[EXERCISE BRIEF]
Sort through the material below and copy each line with "title".

[SUPPLIED RECORDS]
==============================

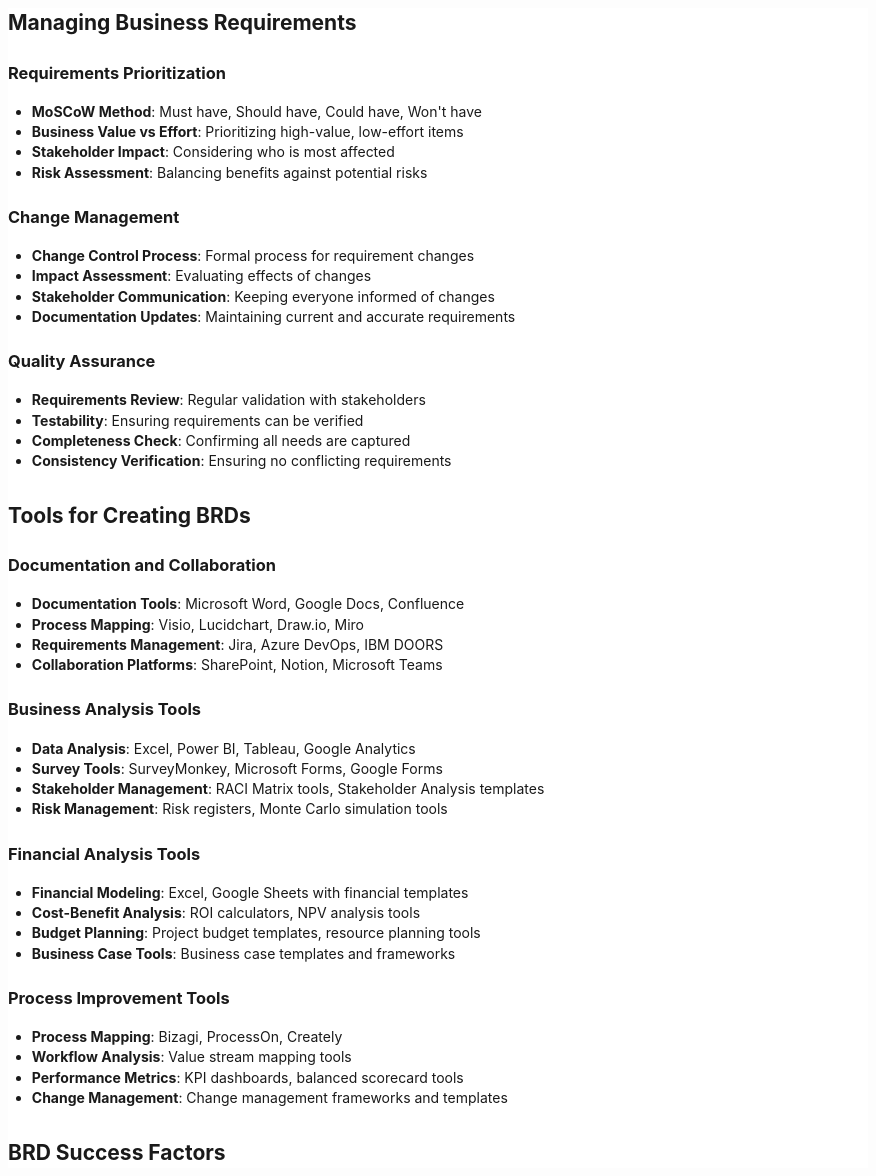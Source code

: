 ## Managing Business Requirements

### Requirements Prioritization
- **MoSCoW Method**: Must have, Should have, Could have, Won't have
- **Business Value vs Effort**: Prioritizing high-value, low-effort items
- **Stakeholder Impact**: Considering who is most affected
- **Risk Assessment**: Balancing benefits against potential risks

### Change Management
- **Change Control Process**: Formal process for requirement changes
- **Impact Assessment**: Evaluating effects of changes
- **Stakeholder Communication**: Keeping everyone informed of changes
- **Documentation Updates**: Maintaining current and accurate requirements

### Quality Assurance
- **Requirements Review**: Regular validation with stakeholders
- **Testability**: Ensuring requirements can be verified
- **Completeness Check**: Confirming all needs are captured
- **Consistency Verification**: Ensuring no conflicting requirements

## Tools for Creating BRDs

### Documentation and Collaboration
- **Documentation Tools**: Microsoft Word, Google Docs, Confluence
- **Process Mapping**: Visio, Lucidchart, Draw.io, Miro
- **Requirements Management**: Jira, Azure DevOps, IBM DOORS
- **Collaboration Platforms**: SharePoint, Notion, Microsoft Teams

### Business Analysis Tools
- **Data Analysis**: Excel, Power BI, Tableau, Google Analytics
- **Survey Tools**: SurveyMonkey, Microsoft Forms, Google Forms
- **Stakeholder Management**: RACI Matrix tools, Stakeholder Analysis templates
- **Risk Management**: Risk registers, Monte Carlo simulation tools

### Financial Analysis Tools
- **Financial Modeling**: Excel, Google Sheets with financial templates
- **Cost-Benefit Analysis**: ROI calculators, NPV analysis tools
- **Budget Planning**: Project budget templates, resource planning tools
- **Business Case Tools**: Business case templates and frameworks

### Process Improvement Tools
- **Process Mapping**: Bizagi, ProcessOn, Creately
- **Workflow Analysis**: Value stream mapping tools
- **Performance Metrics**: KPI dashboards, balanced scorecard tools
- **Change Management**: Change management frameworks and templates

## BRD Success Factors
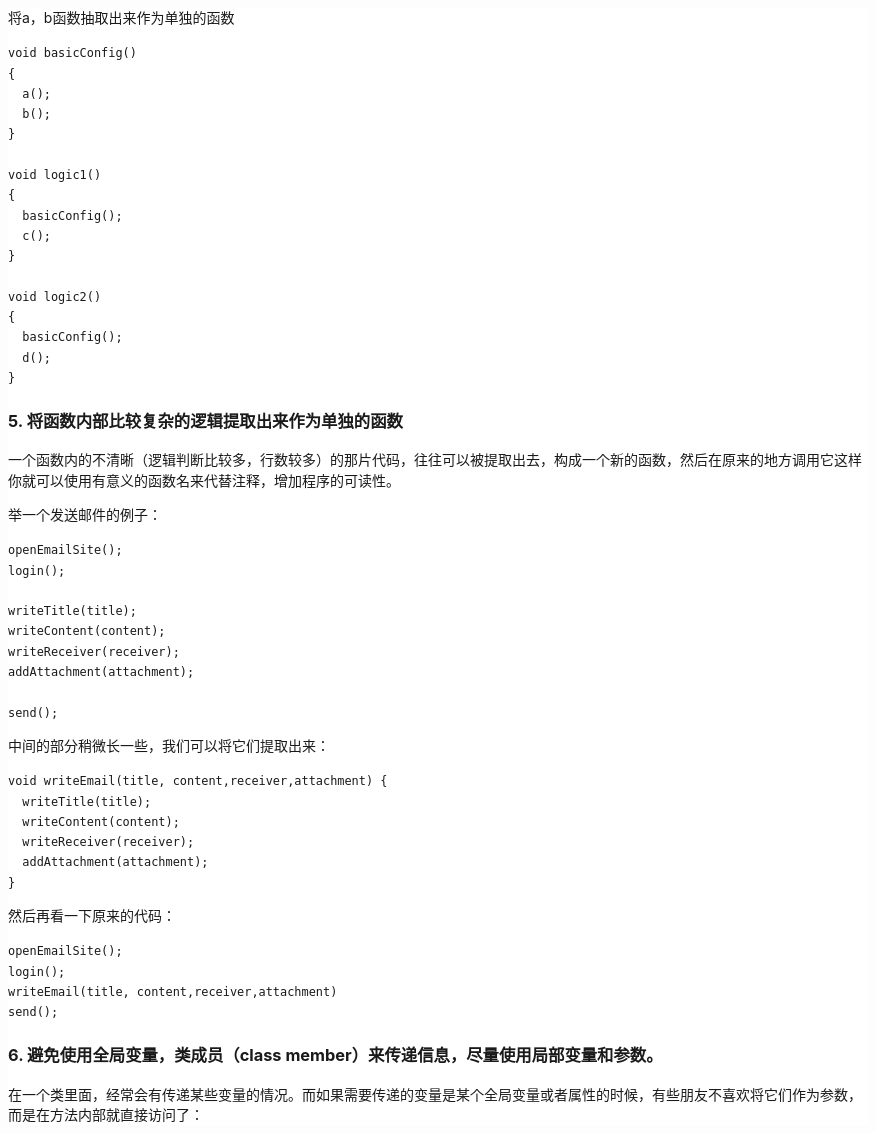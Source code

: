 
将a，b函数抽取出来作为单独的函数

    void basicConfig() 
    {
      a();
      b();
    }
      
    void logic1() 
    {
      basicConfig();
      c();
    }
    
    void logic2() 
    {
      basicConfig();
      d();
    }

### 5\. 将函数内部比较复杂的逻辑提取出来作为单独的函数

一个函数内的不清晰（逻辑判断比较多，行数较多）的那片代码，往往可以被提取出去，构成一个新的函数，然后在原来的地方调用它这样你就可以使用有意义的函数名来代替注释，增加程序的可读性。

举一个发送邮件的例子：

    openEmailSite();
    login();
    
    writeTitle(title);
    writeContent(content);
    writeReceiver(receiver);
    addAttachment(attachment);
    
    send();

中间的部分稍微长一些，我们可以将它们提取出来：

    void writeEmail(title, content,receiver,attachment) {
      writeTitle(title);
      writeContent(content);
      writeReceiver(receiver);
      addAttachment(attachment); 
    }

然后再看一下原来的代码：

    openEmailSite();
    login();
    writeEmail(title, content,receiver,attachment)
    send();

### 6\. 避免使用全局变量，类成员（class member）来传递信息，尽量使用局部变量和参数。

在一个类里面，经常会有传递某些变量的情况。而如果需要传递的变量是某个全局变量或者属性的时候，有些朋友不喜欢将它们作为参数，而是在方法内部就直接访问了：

==============================

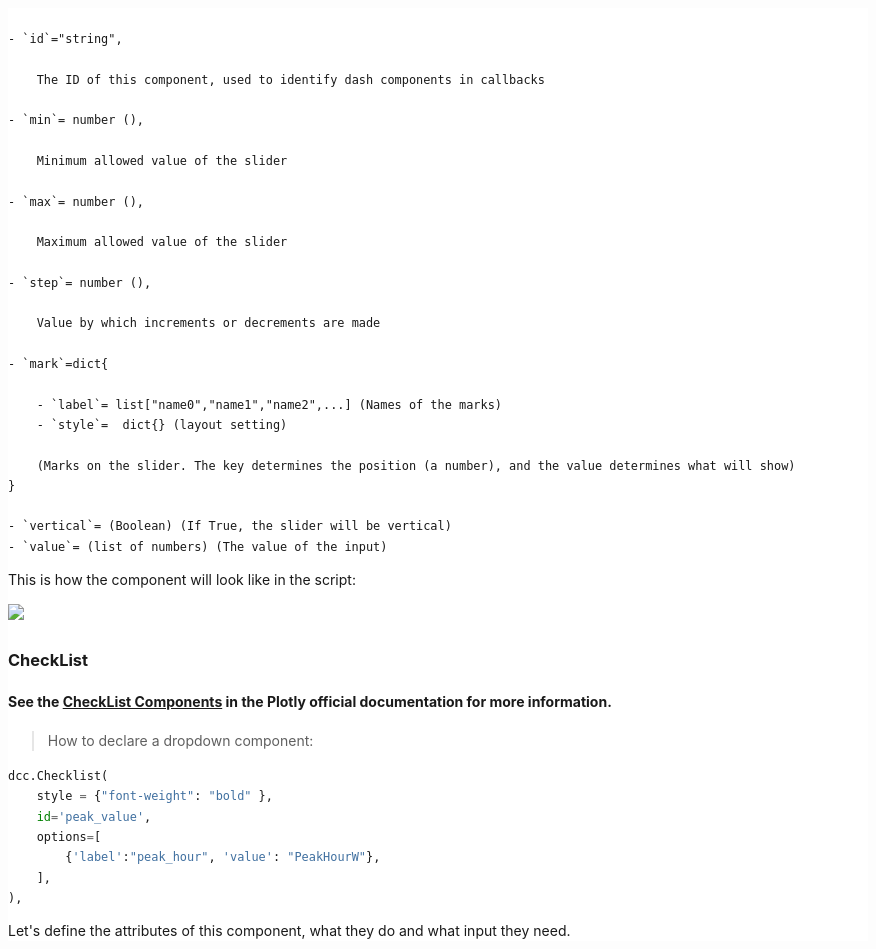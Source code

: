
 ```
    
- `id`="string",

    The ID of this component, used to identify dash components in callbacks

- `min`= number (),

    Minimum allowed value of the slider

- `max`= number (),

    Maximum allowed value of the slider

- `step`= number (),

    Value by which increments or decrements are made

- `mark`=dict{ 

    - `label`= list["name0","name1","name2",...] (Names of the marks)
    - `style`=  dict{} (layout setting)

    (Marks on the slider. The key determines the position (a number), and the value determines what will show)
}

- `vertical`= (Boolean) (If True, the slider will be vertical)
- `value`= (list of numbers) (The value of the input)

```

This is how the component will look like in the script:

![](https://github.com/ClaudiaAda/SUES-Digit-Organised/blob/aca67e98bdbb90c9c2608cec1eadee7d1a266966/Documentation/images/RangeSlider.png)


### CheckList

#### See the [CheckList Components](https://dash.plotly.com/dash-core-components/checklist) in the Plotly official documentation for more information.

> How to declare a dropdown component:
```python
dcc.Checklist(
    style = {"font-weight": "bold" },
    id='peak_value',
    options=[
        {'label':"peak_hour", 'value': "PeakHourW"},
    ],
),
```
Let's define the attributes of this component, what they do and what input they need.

==============================

[WRITTEN SOLUTION]
    writeTitle(title);
    void writeEmail(title, content,receiver,attachment) {
      writeTitle(title);
    writeEmail(title, content,receiver,attachment)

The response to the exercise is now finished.